__WORK TO COMPLETE__. Although the records contain pictures, repeat only the text of every line exactly.
MATERIAL PROVIDED below:
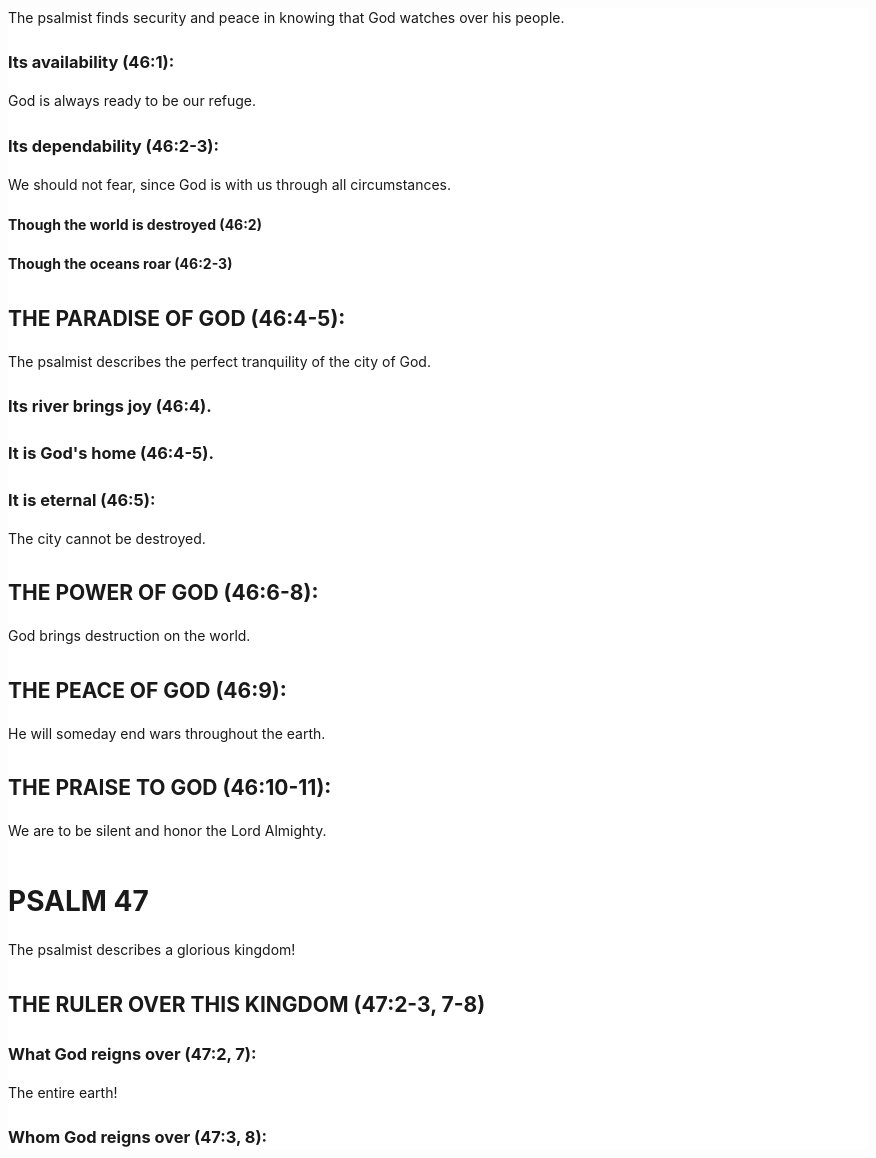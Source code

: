 The psalmist finds security and peace in knowing that God watches over
his people.

### Its availability (46:1): 

God is always ready to be our refuge.

### Its dependability (46:2-3): 

We should not fear, since God is with us through all circumstances.

#### Though the world is destroyed (46:2) 

#### Though the oceans roar (46:2-3) 

THE PARADISE OF GOD (46:4-5): 
-----------------------------

The psalmist describes the perfect tranquility of the city of God.

### Its river brings joy (46:4). 

### It is God\'s home (46:4-5). 

### It is eternal (46:5): 

The city cannot be destroyed.

THE POWER OF GOD (46:6-8): 
--------------------------

God brings destruction on the world.

THE PEACE OF GOD (46:9): 
------------------------

He will someday end wars throughout the earth.

THE PRAISE TO GOD (46:10-11): 
-----------------------------

We are to be silent and honor the Lord Almighty.

PSALM 47 
========

The psalmist describes a glorious kingdom!

THE RULER OVER THIS KINGDOM (47:2-3, 7-8) 
-----------------------------------------

### What God reigns over (47:2, 7): 

The entire earth!

### Whom God reigns over (47:3, 8):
End of MATERIAL PROVIDED.
__RESPONSE__.
Source code

: The psalmist finds security and peace in knowing that God watches over
his people.

### Its availability (46:1): 

God is always ready to be our refuge.

### Its dependability (46:2-3): 

We should not fear, since God is with us through all circumstances.

#### Though the world is destroyed (46:2) 

#### Though the oceans roar (46:2-3) 

THE PARADISE OF GOD (46:4-5): 
-----------------------------

The psalmist describes the perfect tranquility of the city of God.

### Its river brings joy (46:4). 

### It is God\'s home (46:4-5). 

### It is eternal (46:5): 

The city cannot be destroyed.

THE POWER OF GOD (46:6-8): 
--------------------------

God brings destruction on the world.

THE PEACE OF GOD (46:9): 
------------------------

He will someday end wars throughout the earth.

THE PRAISE TO GOD (46:10-11): 
-----------------------------

We are to be silent and honor the Lord Almighty.

PSALM 47 
========

The psalmist describes a glorious kingdom!

THE RULER OVER THIS KINGDOM (47:2-3, 7-8) 
-----------------------------------------

### What God reigns over (47:2, 7): 

The entire earth!

### Whom God reigns over (47:3, 8):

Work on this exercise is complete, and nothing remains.